Stored data entries
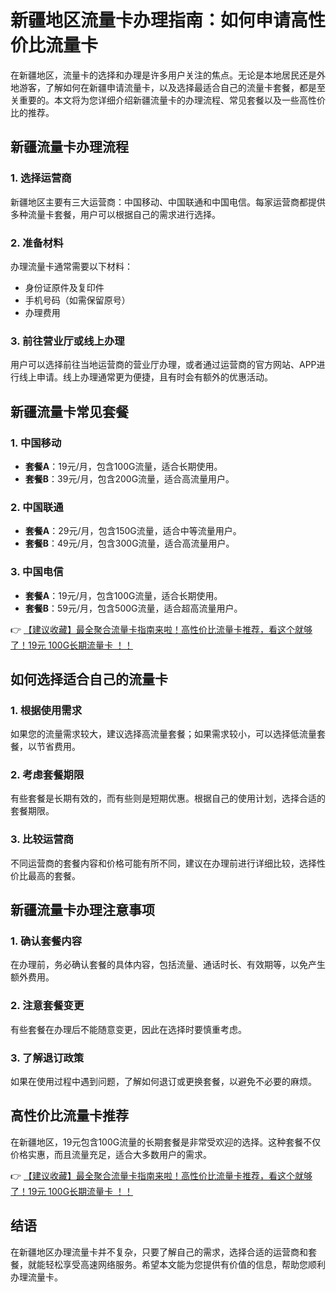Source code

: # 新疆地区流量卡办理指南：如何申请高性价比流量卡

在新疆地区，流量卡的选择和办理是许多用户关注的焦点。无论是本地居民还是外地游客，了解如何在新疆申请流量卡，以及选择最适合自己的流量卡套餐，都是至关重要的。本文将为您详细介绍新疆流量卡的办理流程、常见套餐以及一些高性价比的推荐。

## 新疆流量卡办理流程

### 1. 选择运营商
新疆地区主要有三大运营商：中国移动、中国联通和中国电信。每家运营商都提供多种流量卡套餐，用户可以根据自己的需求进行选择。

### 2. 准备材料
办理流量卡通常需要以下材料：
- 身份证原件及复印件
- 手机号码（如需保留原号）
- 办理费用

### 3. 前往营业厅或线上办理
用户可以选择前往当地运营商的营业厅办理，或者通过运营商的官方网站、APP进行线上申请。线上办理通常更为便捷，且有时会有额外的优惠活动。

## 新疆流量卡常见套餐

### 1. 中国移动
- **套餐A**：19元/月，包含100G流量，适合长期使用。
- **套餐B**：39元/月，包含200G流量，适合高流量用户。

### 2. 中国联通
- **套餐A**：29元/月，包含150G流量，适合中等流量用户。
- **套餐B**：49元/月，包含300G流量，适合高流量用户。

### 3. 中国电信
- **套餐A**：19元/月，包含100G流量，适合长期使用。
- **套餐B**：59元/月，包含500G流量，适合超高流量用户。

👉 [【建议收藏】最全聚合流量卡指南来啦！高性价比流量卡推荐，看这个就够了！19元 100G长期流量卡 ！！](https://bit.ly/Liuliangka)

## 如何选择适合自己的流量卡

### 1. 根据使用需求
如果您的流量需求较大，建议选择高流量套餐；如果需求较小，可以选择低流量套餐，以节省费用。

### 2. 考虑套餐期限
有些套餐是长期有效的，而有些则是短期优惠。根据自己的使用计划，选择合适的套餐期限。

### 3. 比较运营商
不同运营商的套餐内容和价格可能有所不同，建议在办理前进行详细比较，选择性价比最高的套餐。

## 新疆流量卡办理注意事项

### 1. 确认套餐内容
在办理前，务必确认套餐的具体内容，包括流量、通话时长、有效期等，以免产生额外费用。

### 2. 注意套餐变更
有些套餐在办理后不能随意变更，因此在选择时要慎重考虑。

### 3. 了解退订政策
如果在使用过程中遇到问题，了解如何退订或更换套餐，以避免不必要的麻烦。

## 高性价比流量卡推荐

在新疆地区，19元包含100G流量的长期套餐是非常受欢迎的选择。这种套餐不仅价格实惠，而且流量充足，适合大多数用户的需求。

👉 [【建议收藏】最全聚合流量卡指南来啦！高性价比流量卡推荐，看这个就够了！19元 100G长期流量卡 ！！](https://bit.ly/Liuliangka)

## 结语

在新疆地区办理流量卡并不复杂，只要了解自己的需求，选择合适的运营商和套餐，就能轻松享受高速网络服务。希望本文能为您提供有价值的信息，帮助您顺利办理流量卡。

• _TO DO_
Print exactly the line containing "## 如何选择适合自己的流量卡" and every line after it through the end of the records above, and nothing else.

• _WRITTEN RESPONSE_
## 如何选择适合自己的流量卡

### 1. 根据使用需求
如果您的流量需求较大，建议选择高流量套餐；如果需求较小，可以选择低流量套餐，以节省费用。

### 2. 考虑套餐期限
有些套餐是长期有效的，而有些则是短期优惠。根据自己的使用计划，选择合适的套餐期限。

### 3. 比较运营商
不同运营商的套餐内容和价格可能有所不同，建议在办理前进行详细比较，选择性价比最高的套餐。

## 新疆流量卡办理注意事项

### 1. 确认套餐内容
在办理前，务必确认套餐的具体内容，包括流量、通话时长、有效期等，以免产生额外费用。

### 2. 注意套餐变更
有些套餐在办理后不能随意变更，因此在选择时要慎重考虑。

### 3. 了解退订政策
如果在使用过程中遇到问题，了解如何退订或更换套餐，以避免不必要的麻烦。

## 高性价比流量卡推荐

在新疆地区，19元包含100G流量的长期套餐是非常受欢迎的选择。这种套餐不仅价格实惠，而且流量充足，适合大多数用户的需求。

👉 [【建议收藏】最全聚合流量卡指南来啦！高性价比流量卡推荐，看这个就够了！19元 100G长期流量卡 ！！](https://bit.ly/Liuliangka)

## 结语

在新疆地区办理流量卡并不复杂，只要了解自己的需求，选择合适的运营商和套餐，就能轻松享受高速网络服务。希望本文能为您提供有价值的信息，帮助您顺利办理流量卡。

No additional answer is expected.